The soundtrack is predominantly instrumental with a few traditional holiday songs performed with a darker medieval flair. The music is accented with Gregorian chanting, pipe organs, violins, and acoustic guitar. Some of the tracks contain vocals, such as the minstrel's rendition of "Past Time With Good Company". Other songs feature narration describing a tale of a ghostly knight who wanders the ruins of a haunted cathedral at wintertime. The story is set in the mythical Ebonshire forest. The booklet is decorated to look like an Illuminated manuscript and features the artwork of Joseph Vargo.
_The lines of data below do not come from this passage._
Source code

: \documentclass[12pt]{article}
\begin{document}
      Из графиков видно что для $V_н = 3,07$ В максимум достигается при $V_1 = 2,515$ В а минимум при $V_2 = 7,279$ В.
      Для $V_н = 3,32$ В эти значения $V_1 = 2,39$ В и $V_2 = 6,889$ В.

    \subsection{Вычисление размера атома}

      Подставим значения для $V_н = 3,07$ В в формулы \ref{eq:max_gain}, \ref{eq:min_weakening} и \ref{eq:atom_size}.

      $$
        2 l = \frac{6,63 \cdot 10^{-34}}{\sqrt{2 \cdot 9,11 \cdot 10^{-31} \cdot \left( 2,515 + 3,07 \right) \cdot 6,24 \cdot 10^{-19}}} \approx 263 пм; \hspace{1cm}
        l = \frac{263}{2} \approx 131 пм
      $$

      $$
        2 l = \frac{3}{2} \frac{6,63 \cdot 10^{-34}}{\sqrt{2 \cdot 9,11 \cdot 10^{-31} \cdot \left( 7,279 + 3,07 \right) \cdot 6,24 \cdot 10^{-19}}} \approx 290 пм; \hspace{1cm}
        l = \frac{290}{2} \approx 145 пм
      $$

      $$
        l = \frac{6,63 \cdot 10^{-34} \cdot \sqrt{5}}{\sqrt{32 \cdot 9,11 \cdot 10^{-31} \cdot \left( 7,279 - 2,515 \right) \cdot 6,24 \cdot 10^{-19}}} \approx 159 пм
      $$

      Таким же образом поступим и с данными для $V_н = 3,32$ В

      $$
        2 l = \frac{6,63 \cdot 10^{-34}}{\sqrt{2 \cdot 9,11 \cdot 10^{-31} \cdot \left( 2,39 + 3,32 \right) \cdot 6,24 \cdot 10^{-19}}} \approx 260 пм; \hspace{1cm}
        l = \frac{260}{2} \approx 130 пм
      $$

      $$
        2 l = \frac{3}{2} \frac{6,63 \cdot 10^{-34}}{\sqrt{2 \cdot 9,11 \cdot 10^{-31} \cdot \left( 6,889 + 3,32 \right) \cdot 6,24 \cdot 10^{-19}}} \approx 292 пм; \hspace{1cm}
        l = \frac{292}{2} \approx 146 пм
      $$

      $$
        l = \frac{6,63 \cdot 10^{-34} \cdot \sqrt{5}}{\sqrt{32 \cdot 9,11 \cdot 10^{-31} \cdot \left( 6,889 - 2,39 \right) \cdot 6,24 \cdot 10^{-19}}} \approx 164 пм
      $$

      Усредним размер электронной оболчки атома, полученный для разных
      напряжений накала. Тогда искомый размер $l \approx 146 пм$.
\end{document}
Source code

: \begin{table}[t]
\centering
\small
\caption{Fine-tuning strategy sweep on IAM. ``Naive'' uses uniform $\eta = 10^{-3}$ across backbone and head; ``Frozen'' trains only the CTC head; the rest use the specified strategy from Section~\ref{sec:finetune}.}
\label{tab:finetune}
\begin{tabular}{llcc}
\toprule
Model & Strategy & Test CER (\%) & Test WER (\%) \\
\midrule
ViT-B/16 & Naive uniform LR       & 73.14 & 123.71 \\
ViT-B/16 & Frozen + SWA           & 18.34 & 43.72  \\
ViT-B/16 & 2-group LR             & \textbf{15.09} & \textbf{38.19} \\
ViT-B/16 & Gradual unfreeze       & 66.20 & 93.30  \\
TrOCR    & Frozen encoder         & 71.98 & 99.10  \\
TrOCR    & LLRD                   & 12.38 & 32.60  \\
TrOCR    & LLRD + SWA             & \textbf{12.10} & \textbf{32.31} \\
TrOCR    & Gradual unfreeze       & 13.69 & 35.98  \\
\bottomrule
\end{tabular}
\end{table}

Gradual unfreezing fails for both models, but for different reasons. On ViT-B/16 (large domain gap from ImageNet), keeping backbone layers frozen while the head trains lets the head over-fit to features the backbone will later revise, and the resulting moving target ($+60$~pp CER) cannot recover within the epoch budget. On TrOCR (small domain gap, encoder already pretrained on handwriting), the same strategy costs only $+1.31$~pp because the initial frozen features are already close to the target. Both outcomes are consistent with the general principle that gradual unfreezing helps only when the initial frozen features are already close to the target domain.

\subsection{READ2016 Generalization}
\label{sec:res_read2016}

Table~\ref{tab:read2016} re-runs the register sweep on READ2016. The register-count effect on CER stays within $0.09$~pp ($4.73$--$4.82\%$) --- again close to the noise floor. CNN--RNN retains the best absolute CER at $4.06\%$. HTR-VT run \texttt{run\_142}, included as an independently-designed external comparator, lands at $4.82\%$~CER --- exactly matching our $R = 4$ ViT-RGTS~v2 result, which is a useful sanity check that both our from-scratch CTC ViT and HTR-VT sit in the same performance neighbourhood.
Nox Arcana, already popular in the gothic music genre, wanted to carry the gothic mood into the Christmas season, along the lines of Dickens' classic ghost story, A Christmas Carol.

Professional ratings
Review scores
| Source | Rating |
| Christmas Reviews | Star |
| Morbid Outlook | Star |
| Fangoria | Star |

==Track listing==
1. "Vigil" — 1:41
2. "Ghosts of Christmas Past" — 3:40
3. "Ebonshire" — 2:53
4. "Solitude" — 2:51
5. "Crystal Forest" — 3:17
6. "First Snow" — 4:36
7. "Evening Star" — 3:21
8. "Reflections of Long Ago" — 2:25
9. "December Winds" — 2:49
10. "Phantom Toccata" — 1:12
11. "Hallowed Ruins" — 2:28
12. "Gregorian Hymn" — 1:16
13. "Spirit of the Season" — 3:13
14. "Coventry Carol" — 3:23
15. "Lullaby" — 2:06
16. "Winter's Knight" — 3:53
17. "Past Time With Good Company" — 3:33
18. "God Rest Ye Merry, Gentlemen" — 3:02
19. "Veni, Veni, Emmanuel" — 3:01
20. "Redemption" — 3:44
21. "Carol of the Bells" — 5:20 (includes untitled hidden track at 4:15)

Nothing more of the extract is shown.